Why Clustrix: Database Landscapes

Helping understand your options in the complex database space.

Several databases and data management platforms are now on the market. We created a series of landscapes to help our customers determine the right solution to their problem. Whether primary or analytics, SQL or NoSQL–comparing features gives clarity.

All Database Landscape

The All Database Landscape shows the different databases available to users today. Each has its own storage requirements, depending on the structure of the data, where the data is in the database lifetime, and what kind of workload is run against the data.
All Databases

Primary Databases

Companies typically run their primary business on a primary database, which is usually able to take a high volume of writes. Some of these databases also provide real-time analytics, but others don’t, and this differentiating factor is critical. Legacy SQL databases are being challenged by both NoSQL and NewSQL databases, which provide scale-out capabilities for growth. These newer databases are the primary choice for most new applications being developed today and are slowly replacing some legacy installations.

Analytics Platforms

The analytics platforms have offline data that is Extract, Transform, Load (ETL) from a primary database and aggregated from other sources. These platforms are optimized for fast and scalable analytics on high volumes of historic data and can be thought of as batch processing systems, especially with Hadoop.

File Stores

File stores provide cost-efficient and scalable storage, and are used primarily for blob storage. For example, an online file storage solution would store the files there, but use a primary database to keep information about users, file versioning, etc.

Database Stores

Specialized data stores are narrowly focused on a particular problem and are usually put alongside the primary database to handle very specialized use cases, such as text search for Solr, as multiple caching solutions, and as a graph database for finding social connections.

Scale-out Primary Database Landscape

Scale-out primary databases are dominating the new application development. As companies build new systems for the cloud, they’re looking for scale-out solutions that can grow incrementally and with flexibility. These applications are expected to handle millions of users or high volumes of machine-generated data and therefore need to scale predictably and fast.

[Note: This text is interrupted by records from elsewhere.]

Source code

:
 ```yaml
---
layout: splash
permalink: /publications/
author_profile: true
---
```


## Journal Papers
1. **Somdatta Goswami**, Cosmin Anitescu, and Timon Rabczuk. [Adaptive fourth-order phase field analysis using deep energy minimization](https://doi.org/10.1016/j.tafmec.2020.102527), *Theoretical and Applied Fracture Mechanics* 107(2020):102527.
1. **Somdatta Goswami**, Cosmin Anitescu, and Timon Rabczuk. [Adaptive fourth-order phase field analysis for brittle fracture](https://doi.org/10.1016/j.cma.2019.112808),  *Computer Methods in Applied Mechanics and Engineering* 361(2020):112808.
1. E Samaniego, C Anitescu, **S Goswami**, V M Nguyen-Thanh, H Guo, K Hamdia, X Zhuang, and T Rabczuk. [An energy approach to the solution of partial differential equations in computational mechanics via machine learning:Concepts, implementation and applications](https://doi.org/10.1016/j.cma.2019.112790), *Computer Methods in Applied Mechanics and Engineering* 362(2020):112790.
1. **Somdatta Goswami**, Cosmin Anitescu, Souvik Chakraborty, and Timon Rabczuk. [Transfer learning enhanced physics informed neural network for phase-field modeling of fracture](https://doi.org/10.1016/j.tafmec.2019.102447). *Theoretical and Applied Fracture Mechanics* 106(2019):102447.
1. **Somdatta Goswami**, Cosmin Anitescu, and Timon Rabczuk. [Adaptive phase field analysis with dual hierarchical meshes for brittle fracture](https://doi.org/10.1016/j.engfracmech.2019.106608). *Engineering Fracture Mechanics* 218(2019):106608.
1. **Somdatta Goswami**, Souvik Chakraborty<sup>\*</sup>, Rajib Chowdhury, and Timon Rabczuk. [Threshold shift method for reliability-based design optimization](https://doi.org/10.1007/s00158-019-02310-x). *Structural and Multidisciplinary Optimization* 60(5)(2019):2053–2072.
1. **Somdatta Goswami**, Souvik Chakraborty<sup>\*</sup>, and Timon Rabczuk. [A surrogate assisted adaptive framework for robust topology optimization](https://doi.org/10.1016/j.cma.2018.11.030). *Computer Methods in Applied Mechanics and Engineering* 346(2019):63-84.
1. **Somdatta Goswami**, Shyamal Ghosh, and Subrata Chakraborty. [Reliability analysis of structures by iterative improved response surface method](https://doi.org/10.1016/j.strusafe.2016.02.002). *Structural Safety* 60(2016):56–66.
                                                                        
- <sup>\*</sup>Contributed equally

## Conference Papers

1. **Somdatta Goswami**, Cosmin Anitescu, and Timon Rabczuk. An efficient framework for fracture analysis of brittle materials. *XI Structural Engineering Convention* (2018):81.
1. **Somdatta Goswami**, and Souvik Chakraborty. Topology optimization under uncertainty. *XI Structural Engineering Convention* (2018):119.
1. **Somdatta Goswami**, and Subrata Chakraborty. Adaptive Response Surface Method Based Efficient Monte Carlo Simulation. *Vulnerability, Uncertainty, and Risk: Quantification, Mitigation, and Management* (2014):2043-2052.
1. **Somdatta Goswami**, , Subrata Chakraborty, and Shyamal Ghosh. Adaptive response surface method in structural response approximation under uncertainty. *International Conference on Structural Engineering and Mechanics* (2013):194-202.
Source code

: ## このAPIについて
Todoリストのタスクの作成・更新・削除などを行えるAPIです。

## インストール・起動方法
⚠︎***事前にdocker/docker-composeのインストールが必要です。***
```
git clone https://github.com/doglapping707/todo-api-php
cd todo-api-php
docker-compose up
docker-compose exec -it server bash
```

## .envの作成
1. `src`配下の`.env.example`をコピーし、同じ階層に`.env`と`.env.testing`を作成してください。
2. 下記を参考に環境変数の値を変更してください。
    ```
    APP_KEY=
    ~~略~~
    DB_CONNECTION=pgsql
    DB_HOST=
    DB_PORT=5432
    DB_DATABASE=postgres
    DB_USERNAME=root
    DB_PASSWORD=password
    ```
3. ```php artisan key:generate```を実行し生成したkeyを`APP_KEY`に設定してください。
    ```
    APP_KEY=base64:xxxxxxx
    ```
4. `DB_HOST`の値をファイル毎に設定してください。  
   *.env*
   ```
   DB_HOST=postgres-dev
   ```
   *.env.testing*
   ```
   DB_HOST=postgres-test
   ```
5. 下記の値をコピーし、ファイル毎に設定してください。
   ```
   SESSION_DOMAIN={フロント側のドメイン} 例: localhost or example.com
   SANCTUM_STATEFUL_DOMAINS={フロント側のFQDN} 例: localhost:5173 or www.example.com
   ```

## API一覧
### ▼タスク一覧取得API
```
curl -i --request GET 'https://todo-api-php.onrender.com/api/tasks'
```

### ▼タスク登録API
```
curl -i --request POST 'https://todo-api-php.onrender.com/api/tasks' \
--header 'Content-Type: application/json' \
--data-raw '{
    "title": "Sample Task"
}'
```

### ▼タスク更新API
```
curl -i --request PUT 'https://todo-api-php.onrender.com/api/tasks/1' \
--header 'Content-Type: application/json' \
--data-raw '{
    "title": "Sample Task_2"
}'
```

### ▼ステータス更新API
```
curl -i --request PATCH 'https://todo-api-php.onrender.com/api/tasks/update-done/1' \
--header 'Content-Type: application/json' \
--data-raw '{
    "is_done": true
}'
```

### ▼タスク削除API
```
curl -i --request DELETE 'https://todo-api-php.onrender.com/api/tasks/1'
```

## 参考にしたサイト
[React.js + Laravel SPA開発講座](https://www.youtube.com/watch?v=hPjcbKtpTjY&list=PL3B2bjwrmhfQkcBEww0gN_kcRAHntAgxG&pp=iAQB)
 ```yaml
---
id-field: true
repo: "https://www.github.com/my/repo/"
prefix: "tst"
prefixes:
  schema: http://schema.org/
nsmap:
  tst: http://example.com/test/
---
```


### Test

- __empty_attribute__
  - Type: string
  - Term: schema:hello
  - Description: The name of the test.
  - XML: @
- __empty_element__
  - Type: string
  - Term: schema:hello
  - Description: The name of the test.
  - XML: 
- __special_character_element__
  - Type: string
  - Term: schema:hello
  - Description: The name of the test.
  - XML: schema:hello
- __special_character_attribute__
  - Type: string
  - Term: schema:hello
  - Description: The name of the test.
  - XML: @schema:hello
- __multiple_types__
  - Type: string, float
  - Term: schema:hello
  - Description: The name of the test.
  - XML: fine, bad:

Clustrix Infographic: Scale-Out Primary DB Landscape

However, in terms of the features provided by scale-out platforms, they can be widely variable. The most feature-rich solution might not be the best; it really depends on the use case that needs to be solved. But it does seem that with the mindshare behind NoSQL, some developers might not have paid attention to the NewSQL databases that provide scale-out capabilities, such as NoSQL along with SQL and ACID guarantees that have served us well for decades.

Key-Value Stores

Key value stores are used for storing simple data and caching and are widely used in the industry. For applications of any complexity, however, a richer accompanying database is needed.

Tabular Stores

Tabular stores, primarily developed following the publication of Google’s Bigtable paper, allow flexible schemas where a row needs to have only a subset of the columns. Cassandra, for example, provides very good write throughput with tunable eventual consistency at the row level. When compared with relational databases, tabular stores provide no analytic queries and are not able to perform multi row transactions. These inabilities aren’t acceptable for many applications, and therefore some users choose to build such logic into their applications.

Document Stores

Document stores became popular partly because they store JSON which maps easily to objects, especially from the Javascript world. These stores provide flexible nested schemas and indexing, which fits well for document-like structures. They don’t provide joins and therefore can’t work for many use cases as the primary store, since data here is inherently relational (e.g. , users, products, inventories, and orders for e-commerce are inherently related). MongoDB has become popular, but the use case they are targeting is indicated by database-level locks. They expect few small writes and many reads and, to a certain degree, perform well when acting as a cache layer.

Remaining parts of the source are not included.